• ABOUT THIS TASK:
Your task is to copy every line below that contains the word "theoremstyle".

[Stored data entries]
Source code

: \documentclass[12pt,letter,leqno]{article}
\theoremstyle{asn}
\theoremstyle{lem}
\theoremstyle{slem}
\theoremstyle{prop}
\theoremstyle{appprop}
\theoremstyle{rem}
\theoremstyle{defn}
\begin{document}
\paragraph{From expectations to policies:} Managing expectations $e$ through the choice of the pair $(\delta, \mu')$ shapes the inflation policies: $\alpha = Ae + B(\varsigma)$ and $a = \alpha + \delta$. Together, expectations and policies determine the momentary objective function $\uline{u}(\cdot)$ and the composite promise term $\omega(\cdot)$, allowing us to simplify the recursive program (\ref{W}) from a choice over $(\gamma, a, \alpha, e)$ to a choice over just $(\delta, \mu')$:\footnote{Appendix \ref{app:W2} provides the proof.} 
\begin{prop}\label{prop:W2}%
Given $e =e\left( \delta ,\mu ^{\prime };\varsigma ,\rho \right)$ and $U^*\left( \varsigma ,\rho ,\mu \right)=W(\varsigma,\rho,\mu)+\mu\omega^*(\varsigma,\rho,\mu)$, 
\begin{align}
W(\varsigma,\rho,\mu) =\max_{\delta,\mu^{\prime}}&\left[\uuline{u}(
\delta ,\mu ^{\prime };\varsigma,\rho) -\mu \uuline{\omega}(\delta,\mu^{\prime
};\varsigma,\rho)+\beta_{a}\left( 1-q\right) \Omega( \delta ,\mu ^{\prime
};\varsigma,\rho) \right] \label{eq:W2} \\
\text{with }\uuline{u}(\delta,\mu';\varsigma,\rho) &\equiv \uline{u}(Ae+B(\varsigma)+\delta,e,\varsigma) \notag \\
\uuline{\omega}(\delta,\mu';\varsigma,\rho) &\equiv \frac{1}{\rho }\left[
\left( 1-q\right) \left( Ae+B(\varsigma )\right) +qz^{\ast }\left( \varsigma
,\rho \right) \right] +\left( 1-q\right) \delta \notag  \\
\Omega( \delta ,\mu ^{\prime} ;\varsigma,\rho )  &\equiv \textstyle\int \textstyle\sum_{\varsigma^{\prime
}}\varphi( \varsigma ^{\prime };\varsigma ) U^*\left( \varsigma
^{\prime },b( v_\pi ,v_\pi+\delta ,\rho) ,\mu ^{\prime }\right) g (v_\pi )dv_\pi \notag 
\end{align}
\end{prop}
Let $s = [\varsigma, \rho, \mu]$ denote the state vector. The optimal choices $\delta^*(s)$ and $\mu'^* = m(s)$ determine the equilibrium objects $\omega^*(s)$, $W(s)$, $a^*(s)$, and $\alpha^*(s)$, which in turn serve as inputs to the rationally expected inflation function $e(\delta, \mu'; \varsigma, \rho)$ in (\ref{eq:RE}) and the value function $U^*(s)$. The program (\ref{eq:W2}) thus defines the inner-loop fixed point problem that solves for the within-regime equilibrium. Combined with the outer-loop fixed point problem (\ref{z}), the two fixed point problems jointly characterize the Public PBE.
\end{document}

• SOLUTION TO THIS PROBLEM:
\theoremstyle{asn}
\theoremstyle{lem}
\theoremstyle{slem}
\theoremstyle{prop}
\theoremstyle{appprop}
\theoremstyle{rem}
\theoremstyle{defn}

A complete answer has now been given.